Retype only what runs from the first line of the listing to the line holding "The configuration (see", both included. Do not retype the pictures.

—————

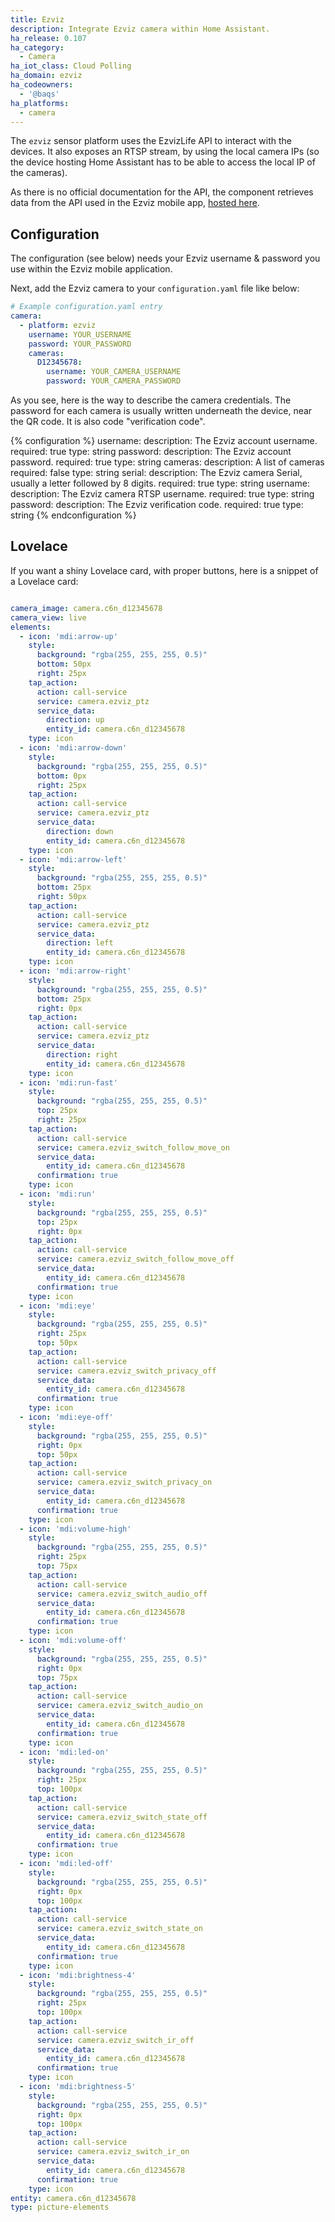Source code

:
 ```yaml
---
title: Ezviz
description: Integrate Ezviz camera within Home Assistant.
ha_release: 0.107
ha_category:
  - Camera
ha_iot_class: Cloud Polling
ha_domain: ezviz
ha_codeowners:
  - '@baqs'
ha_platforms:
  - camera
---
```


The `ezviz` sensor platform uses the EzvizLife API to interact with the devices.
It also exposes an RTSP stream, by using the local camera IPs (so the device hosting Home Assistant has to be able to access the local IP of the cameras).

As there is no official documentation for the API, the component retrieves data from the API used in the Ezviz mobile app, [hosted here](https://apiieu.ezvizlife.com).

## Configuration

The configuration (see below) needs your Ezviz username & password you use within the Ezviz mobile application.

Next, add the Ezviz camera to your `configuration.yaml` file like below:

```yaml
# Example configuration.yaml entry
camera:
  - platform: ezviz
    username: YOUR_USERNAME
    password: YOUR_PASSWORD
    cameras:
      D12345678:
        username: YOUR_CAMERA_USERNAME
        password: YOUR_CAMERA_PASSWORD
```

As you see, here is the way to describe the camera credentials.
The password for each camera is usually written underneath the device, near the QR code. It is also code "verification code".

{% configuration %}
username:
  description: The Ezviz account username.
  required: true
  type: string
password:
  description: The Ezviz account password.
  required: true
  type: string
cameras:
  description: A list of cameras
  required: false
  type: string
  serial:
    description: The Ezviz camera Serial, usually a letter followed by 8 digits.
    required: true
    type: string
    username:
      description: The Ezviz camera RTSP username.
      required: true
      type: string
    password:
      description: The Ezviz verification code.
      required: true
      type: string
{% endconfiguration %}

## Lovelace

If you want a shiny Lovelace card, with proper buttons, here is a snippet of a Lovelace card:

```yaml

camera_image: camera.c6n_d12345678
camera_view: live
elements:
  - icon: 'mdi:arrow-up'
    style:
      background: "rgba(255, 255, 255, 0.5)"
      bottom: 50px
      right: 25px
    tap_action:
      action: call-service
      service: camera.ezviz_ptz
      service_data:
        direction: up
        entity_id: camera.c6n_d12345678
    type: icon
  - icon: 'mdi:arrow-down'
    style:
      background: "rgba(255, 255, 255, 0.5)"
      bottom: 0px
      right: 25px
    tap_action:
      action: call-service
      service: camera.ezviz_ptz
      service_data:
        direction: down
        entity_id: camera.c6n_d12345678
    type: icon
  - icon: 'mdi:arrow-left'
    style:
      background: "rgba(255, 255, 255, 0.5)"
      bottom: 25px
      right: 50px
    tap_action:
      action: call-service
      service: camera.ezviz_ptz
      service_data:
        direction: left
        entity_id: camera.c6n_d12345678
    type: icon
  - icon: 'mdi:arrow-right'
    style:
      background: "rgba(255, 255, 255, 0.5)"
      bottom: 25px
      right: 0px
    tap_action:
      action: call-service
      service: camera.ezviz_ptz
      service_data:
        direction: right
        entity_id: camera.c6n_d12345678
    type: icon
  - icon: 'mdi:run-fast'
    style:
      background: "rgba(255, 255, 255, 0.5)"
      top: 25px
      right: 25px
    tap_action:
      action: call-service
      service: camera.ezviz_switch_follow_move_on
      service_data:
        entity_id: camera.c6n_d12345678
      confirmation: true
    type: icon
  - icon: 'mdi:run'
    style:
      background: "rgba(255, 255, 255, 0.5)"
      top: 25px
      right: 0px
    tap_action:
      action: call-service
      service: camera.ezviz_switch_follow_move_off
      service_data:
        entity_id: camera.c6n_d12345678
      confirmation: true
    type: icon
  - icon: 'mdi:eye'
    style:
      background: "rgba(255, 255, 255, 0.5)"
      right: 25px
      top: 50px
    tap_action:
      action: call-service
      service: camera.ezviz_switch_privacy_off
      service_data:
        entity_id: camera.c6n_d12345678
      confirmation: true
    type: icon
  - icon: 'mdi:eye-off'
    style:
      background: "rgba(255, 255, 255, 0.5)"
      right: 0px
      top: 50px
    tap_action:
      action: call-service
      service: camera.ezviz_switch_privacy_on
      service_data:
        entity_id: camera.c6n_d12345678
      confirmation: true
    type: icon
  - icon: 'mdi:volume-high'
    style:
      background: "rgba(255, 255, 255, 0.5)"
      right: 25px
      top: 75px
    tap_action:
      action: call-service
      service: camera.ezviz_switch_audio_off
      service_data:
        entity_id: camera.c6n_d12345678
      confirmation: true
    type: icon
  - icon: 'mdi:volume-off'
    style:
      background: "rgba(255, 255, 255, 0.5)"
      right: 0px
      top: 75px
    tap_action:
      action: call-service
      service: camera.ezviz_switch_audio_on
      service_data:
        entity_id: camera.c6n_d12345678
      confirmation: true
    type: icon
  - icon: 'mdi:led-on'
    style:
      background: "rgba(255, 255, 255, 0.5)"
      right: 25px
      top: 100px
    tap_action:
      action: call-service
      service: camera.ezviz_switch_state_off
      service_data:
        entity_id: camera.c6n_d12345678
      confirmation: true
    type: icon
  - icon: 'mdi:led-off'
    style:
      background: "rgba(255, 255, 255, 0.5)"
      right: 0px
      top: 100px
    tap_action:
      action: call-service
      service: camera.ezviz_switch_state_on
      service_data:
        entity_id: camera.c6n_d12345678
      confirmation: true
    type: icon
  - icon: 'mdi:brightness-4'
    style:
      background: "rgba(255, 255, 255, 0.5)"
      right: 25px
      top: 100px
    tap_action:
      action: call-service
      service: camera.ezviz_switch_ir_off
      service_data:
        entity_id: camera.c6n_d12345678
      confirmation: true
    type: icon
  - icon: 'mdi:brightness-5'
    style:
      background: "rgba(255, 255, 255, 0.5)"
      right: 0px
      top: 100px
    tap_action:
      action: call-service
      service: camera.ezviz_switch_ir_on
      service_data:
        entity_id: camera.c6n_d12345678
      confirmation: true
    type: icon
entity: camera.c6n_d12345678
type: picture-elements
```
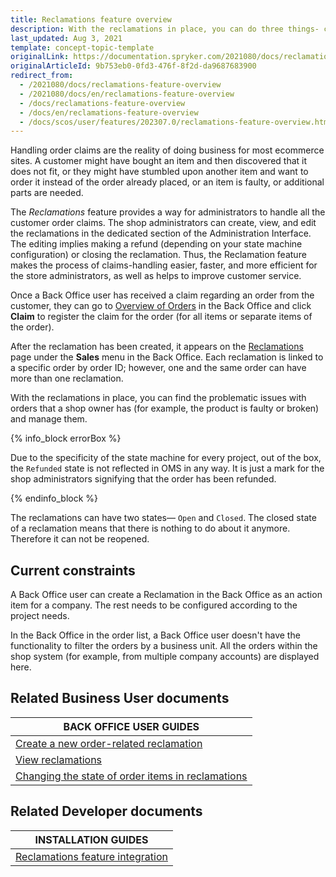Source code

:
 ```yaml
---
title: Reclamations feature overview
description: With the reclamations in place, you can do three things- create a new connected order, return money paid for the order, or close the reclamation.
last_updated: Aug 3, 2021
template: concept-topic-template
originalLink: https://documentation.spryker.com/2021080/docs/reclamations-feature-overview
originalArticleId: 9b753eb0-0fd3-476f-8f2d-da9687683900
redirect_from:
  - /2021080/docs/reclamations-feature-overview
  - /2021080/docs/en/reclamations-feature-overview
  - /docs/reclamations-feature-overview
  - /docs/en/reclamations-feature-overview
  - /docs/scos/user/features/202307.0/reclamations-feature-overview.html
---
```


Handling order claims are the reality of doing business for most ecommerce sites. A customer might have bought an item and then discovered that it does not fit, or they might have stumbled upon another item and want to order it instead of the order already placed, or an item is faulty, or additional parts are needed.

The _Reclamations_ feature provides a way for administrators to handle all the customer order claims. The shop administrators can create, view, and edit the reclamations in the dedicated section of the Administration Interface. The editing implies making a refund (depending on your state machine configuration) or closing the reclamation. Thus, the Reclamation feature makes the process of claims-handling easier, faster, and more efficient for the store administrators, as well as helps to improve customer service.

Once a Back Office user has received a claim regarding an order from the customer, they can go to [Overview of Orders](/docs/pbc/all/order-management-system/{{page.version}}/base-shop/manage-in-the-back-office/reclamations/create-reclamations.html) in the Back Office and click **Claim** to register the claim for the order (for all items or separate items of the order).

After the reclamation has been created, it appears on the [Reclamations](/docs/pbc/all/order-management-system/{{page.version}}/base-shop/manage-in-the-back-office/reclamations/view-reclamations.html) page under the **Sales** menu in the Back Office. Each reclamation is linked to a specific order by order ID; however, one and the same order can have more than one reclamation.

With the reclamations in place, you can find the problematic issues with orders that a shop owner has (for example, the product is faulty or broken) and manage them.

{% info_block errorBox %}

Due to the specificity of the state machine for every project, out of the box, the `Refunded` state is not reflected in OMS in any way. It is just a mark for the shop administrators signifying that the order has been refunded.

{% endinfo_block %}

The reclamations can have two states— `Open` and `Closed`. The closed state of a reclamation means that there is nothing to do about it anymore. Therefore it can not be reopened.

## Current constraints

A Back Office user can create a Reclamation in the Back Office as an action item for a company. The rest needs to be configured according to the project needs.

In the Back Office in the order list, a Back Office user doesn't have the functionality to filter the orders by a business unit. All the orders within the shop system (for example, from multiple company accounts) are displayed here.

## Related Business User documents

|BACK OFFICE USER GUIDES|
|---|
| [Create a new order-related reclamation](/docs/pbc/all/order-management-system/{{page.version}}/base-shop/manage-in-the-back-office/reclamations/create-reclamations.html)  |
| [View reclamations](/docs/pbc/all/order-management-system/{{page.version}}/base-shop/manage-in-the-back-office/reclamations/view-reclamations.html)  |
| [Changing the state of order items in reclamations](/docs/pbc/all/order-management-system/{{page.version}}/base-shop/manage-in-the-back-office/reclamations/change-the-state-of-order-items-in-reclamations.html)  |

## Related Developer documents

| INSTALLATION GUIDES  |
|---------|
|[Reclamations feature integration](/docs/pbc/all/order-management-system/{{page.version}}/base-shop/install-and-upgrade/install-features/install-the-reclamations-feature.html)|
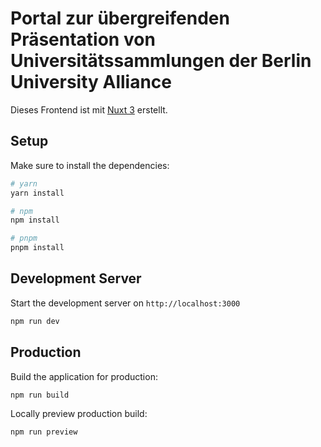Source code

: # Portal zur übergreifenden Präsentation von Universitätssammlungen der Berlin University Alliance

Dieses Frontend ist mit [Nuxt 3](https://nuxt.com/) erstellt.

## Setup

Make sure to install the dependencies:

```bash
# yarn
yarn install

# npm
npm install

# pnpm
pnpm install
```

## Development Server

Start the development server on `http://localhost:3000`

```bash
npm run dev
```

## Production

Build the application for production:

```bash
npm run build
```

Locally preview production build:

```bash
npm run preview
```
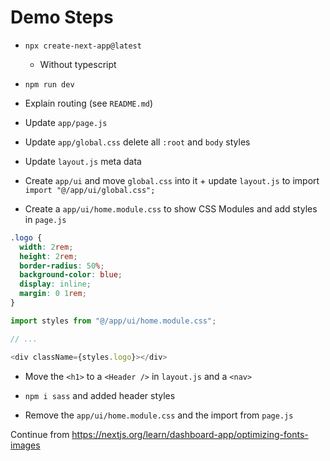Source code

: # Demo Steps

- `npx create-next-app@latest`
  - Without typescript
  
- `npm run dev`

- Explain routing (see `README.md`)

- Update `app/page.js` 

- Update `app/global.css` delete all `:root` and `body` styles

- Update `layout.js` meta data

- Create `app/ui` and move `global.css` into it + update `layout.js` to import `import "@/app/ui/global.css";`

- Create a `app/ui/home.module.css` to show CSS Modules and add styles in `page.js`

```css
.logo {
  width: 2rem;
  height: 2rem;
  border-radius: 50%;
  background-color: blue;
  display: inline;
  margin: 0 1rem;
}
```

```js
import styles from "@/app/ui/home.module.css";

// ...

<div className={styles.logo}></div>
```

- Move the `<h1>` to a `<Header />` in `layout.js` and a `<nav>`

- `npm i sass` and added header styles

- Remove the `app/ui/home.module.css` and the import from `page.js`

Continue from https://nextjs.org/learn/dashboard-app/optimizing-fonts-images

—————

▸ **SOLUTION BELOW**
Source code

:
 ```yaml
---
title: Ezviz
description: Integrate Ezviz camera within Home Assistant.
ha_release: 0.107
ha_category:
  - Camera
ha_iot_class: Cloud Polling
ha_domain: ezviz
ha_codeowners:
  - '@baqs'
ha_platforms:
  - camera
---
```


The `ezviz` sensor platform uses the EzvizLife API to interact with the devices.
It also exposes an RTSP stream, by using the local camera IPs (so the device hosting Home Assistant has to be able to access the local IP of the cameras).

As there is no official documentation for the API, the component retrieves data from the API used in the Ezviz mobile app, [hosted here](https://apiieu.ezvizlife.com).

## Configuration

The configuration (see below) needs your Ezviz username & password you use within the Ezviz mobile application.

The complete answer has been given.